## GOAL OF THE EXERCISE
The following data has a line with "For logins you" and a line with "### Top tiles". Write out exactly those lines and all the lines between them.

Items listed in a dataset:
Segment Open
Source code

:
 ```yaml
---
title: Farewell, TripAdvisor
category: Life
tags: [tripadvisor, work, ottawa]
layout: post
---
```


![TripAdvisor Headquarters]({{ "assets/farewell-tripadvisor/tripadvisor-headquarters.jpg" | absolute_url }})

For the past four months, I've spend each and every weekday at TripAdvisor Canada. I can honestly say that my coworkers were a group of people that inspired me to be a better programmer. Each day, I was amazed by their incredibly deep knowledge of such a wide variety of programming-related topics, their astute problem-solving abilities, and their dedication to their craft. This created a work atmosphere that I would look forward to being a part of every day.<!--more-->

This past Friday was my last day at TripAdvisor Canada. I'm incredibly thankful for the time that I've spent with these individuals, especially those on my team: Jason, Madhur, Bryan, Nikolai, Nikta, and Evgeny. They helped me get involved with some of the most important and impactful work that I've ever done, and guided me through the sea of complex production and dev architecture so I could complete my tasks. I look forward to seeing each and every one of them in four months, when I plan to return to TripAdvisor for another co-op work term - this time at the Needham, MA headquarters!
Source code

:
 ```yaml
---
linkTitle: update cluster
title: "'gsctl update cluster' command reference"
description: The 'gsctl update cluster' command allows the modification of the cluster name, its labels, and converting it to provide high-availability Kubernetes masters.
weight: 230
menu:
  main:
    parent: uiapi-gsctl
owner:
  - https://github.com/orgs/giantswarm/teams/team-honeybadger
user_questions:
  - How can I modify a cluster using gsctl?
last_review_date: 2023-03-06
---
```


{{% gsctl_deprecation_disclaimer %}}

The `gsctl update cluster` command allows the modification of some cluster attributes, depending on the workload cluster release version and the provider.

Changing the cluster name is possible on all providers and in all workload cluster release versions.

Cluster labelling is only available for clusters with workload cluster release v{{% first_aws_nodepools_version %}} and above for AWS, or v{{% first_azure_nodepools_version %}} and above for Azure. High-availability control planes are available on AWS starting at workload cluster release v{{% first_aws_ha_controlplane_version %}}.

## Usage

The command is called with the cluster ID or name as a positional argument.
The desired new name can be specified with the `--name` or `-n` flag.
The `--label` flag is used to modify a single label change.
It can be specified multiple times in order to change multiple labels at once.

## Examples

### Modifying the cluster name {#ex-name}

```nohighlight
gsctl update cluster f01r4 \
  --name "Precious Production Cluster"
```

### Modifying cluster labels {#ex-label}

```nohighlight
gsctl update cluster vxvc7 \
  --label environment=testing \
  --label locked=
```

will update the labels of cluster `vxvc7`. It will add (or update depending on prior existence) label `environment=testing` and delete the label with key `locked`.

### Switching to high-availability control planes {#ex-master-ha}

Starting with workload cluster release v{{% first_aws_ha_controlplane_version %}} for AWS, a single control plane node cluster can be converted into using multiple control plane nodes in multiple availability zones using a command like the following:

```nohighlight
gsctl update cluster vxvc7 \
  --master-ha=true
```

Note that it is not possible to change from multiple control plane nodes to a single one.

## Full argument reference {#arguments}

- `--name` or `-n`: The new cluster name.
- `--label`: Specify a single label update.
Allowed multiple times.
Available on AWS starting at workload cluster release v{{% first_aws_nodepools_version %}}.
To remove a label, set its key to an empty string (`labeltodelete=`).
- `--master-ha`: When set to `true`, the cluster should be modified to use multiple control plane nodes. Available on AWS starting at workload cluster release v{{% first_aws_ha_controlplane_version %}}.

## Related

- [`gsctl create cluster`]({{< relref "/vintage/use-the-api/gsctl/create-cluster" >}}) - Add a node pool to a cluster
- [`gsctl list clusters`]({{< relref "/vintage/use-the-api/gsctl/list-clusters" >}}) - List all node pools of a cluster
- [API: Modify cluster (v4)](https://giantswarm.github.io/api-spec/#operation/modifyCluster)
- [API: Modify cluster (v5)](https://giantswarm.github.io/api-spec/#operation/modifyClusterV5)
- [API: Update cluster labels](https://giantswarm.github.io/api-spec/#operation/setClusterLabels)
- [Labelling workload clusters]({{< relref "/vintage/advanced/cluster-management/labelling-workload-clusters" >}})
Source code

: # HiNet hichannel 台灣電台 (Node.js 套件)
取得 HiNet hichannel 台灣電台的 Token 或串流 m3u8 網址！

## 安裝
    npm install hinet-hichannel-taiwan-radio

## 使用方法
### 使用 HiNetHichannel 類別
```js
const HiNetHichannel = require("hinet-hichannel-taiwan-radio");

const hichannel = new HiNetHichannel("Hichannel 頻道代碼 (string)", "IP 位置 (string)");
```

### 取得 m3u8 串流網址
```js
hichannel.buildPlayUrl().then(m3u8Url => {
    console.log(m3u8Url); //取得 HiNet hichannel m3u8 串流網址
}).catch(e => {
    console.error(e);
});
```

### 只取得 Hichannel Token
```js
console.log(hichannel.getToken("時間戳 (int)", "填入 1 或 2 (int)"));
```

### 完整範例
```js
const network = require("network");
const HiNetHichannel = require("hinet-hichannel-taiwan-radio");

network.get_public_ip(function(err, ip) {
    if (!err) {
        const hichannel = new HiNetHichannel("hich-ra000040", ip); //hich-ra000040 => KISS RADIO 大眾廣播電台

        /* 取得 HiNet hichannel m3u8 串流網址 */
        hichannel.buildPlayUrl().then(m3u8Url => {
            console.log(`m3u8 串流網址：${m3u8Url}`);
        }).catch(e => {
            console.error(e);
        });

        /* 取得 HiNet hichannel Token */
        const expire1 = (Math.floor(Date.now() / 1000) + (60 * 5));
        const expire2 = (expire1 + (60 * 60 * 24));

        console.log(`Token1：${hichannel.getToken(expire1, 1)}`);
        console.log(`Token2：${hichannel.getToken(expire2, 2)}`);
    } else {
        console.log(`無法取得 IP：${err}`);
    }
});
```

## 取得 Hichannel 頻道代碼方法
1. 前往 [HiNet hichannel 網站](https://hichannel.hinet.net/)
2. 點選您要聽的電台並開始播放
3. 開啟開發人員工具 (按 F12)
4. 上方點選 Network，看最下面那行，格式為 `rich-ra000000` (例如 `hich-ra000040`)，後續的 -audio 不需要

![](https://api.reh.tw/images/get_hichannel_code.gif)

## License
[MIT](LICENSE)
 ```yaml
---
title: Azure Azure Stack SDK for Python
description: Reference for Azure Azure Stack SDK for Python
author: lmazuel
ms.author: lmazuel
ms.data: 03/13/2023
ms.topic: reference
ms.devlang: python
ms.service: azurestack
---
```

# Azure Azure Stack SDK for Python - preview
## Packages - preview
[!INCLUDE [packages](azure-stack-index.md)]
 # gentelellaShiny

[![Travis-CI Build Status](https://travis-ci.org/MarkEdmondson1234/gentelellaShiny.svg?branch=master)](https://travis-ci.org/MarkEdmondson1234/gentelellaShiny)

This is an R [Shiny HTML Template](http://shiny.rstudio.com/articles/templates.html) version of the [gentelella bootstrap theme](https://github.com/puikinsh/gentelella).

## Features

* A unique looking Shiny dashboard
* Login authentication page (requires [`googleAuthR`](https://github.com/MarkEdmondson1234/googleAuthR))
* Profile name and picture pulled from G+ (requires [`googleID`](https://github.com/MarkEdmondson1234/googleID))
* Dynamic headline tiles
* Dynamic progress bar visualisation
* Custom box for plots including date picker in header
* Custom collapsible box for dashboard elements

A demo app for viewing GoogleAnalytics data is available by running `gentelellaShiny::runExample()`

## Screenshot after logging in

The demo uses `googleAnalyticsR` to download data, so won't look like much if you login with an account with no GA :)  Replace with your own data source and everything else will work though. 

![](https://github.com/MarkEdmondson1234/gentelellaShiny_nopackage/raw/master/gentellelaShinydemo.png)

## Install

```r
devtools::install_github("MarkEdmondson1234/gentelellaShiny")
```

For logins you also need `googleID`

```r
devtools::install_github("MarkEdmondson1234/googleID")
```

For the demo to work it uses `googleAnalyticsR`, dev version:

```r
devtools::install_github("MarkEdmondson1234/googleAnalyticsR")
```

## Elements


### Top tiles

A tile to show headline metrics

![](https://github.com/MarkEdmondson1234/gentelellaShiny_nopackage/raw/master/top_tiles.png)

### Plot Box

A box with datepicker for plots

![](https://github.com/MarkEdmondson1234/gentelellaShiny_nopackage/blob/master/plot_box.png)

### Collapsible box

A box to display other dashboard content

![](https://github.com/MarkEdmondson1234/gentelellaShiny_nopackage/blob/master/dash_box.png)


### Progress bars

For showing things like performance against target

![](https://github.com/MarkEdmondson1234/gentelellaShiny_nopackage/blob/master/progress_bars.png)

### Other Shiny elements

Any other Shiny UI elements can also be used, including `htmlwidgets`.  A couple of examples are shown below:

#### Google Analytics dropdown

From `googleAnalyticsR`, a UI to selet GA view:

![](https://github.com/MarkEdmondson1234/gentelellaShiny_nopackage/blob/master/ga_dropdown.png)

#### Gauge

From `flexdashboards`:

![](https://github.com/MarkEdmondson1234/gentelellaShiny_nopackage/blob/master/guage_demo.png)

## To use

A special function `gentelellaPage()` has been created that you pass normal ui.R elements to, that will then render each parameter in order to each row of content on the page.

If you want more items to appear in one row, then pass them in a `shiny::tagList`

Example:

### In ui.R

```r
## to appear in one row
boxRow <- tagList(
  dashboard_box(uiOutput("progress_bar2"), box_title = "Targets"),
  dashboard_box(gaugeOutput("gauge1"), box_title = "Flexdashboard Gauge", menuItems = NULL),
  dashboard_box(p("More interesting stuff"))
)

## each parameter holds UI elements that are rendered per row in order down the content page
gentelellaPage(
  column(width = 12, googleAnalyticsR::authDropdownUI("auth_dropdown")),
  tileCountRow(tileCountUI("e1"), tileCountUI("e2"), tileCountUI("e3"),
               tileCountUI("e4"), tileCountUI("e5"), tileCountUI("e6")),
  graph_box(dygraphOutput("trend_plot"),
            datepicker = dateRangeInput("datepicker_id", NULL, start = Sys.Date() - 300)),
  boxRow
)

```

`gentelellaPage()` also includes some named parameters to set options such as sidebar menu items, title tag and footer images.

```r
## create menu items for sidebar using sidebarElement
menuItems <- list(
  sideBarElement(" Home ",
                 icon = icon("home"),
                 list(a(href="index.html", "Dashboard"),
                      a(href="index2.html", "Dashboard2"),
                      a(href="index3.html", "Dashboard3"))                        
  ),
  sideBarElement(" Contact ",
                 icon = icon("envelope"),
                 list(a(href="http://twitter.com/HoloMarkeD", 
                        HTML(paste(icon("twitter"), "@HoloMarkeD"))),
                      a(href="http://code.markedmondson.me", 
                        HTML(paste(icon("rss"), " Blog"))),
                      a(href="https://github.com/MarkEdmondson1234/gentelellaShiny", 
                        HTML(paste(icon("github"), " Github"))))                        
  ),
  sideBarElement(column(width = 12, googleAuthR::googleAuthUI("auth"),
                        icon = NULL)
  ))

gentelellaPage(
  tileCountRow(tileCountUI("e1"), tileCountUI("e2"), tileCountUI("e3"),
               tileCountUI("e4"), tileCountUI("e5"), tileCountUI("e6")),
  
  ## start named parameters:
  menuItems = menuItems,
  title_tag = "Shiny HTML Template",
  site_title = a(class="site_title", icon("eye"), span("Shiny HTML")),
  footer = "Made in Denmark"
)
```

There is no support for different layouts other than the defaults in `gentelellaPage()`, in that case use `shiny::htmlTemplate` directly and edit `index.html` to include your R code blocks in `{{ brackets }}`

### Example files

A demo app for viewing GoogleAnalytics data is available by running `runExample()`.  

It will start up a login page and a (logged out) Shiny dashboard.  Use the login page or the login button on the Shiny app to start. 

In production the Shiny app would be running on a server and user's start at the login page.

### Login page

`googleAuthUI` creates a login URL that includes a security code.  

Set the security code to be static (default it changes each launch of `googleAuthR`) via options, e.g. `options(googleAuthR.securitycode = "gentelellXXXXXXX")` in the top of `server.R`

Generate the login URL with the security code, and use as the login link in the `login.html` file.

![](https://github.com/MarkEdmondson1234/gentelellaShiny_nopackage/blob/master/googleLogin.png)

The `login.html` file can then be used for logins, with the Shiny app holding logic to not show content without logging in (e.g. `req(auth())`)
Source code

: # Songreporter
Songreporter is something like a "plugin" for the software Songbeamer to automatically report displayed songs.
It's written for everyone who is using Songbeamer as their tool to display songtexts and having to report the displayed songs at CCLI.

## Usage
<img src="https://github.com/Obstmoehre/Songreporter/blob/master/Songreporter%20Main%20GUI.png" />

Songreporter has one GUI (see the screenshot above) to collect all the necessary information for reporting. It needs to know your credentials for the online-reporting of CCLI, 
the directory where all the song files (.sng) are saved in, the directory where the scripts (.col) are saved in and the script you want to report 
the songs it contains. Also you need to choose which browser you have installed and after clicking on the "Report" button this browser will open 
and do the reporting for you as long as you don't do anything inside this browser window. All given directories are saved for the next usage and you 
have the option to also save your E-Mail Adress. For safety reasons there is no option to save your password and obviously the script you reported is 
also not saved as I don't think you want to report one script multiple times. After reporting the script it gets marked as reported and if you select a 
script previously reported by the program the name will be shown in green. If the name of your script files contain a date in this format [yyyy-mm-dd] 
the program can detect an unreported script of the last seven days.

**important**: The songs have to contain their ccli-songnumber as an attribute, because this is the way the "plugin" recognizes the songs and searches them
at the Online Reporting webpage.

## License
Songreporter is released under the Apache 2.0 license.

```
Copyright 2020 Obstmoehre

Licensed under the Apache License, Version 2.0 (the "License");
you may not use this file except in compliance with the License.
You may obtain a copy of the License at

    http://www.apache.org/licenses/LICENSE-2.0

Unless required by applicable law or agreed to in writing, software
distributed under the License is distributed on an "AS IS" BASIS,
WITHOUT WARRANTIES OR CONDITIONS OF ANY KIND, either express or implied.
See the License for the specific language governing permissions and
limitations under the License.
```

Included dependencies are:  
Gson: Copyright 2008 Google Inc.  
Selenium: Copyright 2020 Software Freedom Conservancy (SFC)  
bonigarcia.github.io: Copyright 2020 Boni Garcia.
Segment Closed
## RESPONSE AREA
For logins you also need `googleID`

```r
devtools::install_github("MarkEdmondson1234/googleID")
```

For the demo to work it uses `googleAnalyticsR`, dev version:

```r
devtools::install_github("MarkEdmondson1234/googleAnalyticsR")
```

## Elements


### Top tiles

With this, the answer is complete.